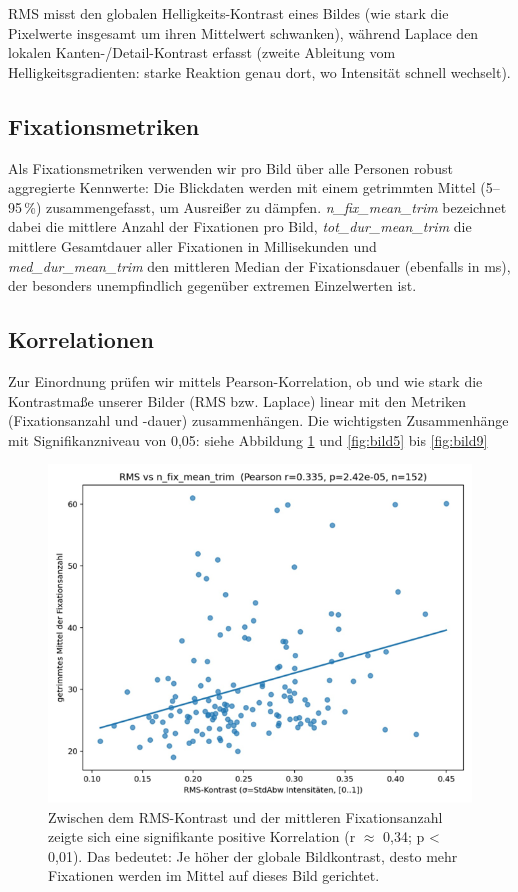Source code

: \documentclass[
    language=german, %
    thesis=seminar, %
    supervisor=postdoc, %
    multiauthor=true, %
    ]{settings/csssa-thesis}
\begin{document}
RMS misst den globalen Helligkeits-Kontrast eines Bildes (wie stark die Pixelwerte insgesamt um ihren Mittelwert schwanken),
während Laplace den lokalen Kanten-/Detail-Kontrast erfasst (zweite Ableitung vom Helligkeitsgradienten: starke Reaktion genau dort, wo Intensität schnell wechselt).

\subsection{Fixationsmetriken}
Als Fixationsmetriken verwenden wir pro Bild über alle Personen robust aggregierte Kennwerte: Die Blickdaten werden mit einem getrimmten Mittel (5–95\,\%) zusammengefasst, um Ausreißer zu dämpfen. 
\textit{n\_fix\_mean\_trim} bezeichnet dabei die mittlere Anzahl der Fixationen pro Bild, \textit{tot\_dur\_mean\_trim} die mittlere Gesamtdauer aller Fixationen in Millisekunden und \textit{med\_dur\_mean\_trim} den mittleren Median der Fixationsdauer (ebenfalls in ms), 
der besonders unempfindlich gegenüber extremen Einzelwerten ist.


\subsection{Korrelationen}
Zur Einordnung prüfen wir mittels Pearson-Korrelation, ob und wie stark die Kontrastmaße unserer Bilder (RMS bzw. Laplace) linear mit den Metriken (Fixationsanzahl und -dauer) zusammenhängen.
Die wichtigsten Zusammenhänge mit Signifikanzniveau von 0,05:
siehe Abbildung \ref{fig:bild4} und \ref{fig:bild5} bis \ref{fig:bild9}

\begin{figure}[h]
    \centering
    \includegraphics[width=\linewidth,height=0.8\textheight,keepaspectratio]{figures/Bild4.png}
    \caption{
          Zwischen dem RMS-Kontrast und der mittleren Fixationsanzahl zeigte sich eine signifikante positive Korrelation (r $\approx$ 0,34; p < 0,01). Das bedeutet: Je höher der globale Bildkontrast, desto mehr Fixationen werden im Mittel auf dieses Bild gerichtet.
}\label{fig:bild4}
\end{figure}
\end{document}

━━━

Your objective —
Pictures do not belong in the copy. Reproduce the rest of the data exactly.

Output of the exercise —
Source code

: \documentclass[
    language=german, %
    thesis=seminar, %
    supervisor=postdoc, %
    multiauthor=true, %
    ]{settings/csssa-thesis}
\begin{document}
RMS misst den globalen Helligkeits-Kontrast eines Bildes (wie stark die Pixelwerte insgesamt um ihren Mittelwert schwanken),
während Laplace den lokalen Kanten-/Detail-Kontrast erfasst (zweite Ableitung vom Helligkeitsgradienten: starke Reaktion genau dort, wo Intensität schnell wechselt).

\subsection{Fixationsmetriken}
Als Fixationsmetriken verwenden wir pro Bild über alle Personen robust aggregierte Kennwerte: Die Blickdaten werden mit einem getrimmten Mittel (5–95\,\%) zusammengefasst, um Ausreißer zu dämpfen. 
\textit{n\_fix\_mean\_trim} bezeichnet dabei die mittlere Anzahl der Fixationen pro Bild, \textit{tot\_dur\_mean\_trim} die mittlere Gesamtdauer aller Fixationen in Millisekunden und \textit{med\_dur\_mean\_trim} den mittleren Median der Fixationsdauer (ebenfalls in ms), 
der besonders unempfindlich gegenüber extremen Einzelwerten ist.


\subsection{Korrelationen}
Zur Einordnung prüfen wir mittels Pearson-Korrelation, ob und wie stark die Kontrastmaße unserer Bilder (RMS bzw. Laplace) linear mit den Metriken (Fixationsanzahl und -dauer) zusammenhängen.
Die wichtigsten Zusammenhänge mit Signifikanzniveau von 0,05:
siehe Abbildung \ref{fig:bild4} und \ref{fig:bild5} bis \ref{fig:bild9}

\begin{figure}[h]
    \centering
    \includegraphics[width=\linewidth,height=0.8\textheight,keepaspectratio]{figures/Bild4.png}
    \caption{
          Zwischen dem RMS-Kontrast und der mittleren Fixationsanzahl zeigte sich eine signifikante positive Korrelation (r $\approx$ 0,34; p < 0,01). Das bedeutet: Je höher der globale Bildkontrast, desto mehr Fixationen werden im Mittel auf dieses Bild gerichtet.
}\label{fig:bild4}
\end{figure}
\end{document}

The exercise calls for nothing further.